» **What to produce**
Lines in the data below that contain the word "summaries" are to be copied.

------ Material supplied

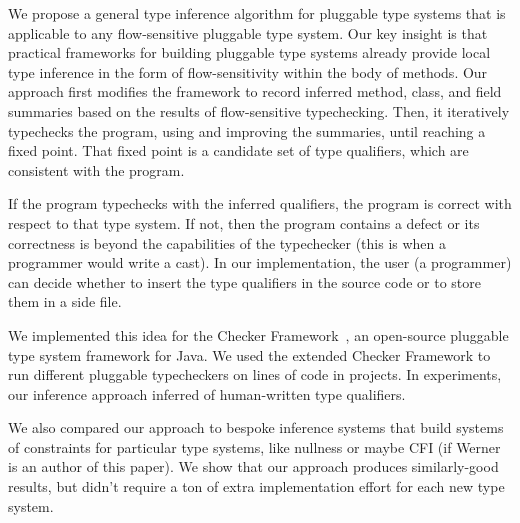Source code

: %
%

We propose a general type inference algorithm for pluggable type
systems that is applicable to any flow-sensitive pluggable type system.
Our key insight is that
practical frameworks for building pluggable type systems already provide
local type inference in the form of flow-sensitivity within the body
of methods.
Our approach first
modifies the framework to record inferred method, class, and field summaries
based on the results of flow-sensitive typechecking.
Then, it iteratively typechecks the program, using and improving the
summaries, until reaching a fixed point.
That fixed point is a candidate set of type qualifiers, which are
consistent with the program.

If the program typechecks with the inferred qualifiers, the program
is correct with respect to that type system.
If not, then the program contains a defect
or its correctness is beyond the capabilities of the
typechecker (this is when a programmer would write a cast).
In our implementation, the user (a programmer) can decide whether to insert
the type qualifiers in the source code or to store them in a side file.

We implemented this idea for the Checker Framework~\cite{PapiACPE2008},
an open-source pluggable type system
framework for Java.
%
%
We used the extended Checker Framework to run \numTypeSystems different pluggable typecheckers
on \numLOC lines of code in \numProjects projects.
In experiments, our inference approach inferred \percentInferred of human-written
type qualifiers.

We also compared our approach to bespoke inference systems that build
systems of constraints for particular type systems, like nullness or
maybe CFI (if Werner is an author of this paper). We show that our approach
produces similarly-good results, but didn't require a ton of extra
implementation effort for each new type system.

------------

» **The completed task**
modifies the framework to record inferred method, class, and field summaries
summaries, until reaching a fixed point.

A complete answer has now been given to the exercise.